The goal when developing our new top mounted intercooler was to make it the very best aftermarket top mounted intercooler for WRX/STi... period.
We studied our competitors products and fixed all of the mistakes they have made...some of them major.
The most obvious error that EVERY one of our competors makes is not supplying their intercooler with proper ducting/shrouding to suit the increased size of the new intercooler. There is no point in installing a larger intercooler and leaving the factory under bonnet splitter/shroud in place. Here is the solution. A properly sized splitter/shroud to suit the application.

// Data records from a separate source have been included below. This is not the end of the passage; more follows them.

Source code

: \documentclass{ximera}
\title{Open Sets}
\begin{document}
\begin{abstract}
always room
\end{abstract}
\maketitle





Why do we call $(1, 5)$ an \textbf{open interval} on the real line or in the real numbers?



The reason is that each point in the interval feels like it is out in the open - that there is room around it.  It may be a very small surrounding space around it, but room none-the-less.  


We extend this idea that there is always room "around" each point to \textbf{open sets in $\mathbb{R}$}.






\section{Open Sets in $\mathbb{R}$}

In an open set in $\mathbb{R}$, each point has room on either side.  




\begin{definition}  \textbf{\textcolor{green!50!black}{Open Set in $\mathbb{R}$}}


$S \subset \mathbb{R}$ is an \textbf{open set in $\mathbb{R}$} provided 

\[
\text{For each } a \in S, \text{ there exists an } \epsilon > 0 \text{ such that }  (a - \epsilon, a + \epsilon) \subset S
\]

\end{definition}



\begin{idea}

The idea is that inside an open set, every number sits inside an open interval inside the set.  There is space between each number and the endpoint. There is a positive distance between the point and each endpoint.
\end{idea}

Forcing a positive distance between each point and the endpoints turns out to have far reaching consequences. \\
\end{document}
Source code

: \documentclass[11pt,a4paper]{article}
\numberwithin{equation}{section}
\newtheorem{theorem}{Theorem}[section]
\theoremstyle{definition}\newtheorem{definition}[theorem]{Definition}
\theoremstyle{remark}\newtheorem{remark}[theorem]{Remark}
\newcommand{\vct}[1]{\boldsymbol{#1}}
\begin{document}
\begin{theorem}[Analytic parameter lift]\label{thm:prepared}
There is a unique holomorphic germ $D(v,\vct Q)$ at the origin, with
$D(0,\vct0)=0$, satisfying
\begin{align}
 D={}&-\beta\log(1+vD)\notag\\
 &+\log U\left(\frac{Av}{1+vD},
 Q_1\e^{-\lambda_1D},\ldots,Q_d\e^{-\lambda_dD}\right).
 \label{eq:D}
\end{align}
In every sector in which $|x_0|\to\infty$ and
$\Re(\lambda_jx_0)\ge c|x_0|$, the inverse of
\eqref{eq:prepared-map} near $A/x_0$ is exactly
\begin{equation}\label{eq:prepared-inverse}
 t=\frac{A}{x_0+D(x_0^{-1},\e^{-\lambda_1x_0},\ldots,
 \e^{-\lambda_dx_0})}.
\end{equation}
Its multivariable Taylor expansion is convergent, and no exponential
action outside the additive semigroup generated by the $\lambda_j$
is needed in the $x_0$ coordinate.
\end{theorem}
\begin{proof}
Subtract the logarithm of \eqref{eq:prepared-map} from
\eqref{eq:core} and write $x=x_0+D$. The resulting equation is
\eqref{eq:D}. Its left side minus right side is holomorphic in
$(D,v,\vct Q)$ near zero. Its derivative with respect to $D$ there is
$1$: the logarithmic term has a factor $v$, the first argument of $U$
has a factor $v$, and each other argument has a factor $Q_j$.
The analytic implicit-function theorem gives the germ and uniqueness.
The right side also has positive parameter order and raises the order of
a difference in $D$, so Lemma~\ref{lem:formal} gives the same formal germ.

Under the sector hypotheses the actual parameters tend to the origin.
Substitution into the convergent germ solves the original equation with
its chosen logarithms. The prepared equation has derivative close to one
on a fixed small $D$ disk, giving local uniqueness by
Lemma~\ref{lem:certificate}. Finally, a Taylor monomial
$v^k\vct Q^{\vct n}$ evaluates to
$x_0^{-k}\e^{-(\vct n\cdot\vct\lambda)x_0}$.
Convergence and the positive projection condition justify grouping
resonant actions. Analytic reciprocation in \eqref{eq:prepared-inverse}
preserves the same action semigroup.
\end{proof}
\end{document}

Pictured below is a pic of our top mounted intercooler installed in a 2006 Forester XT. For demonstration purposes we have removed the factory splitter/shroud and placed it on the intercooler as if the bonnet were shut. Its simple to see that 50% of the new upgraded intercooler would be seeing no ambient air flow... total waste of time and money. The picture (below right) is how it should be done. Process West intercooler and splitter/combination showing 100% of the new larger intercooler with full ambient airflow over the entire core.
This image (left) shows a 2005 WRX with the bonnet scoop removed, factory splitter/shroud still in place. The white line shows the actual dimension of the upgrade intercooler underneath.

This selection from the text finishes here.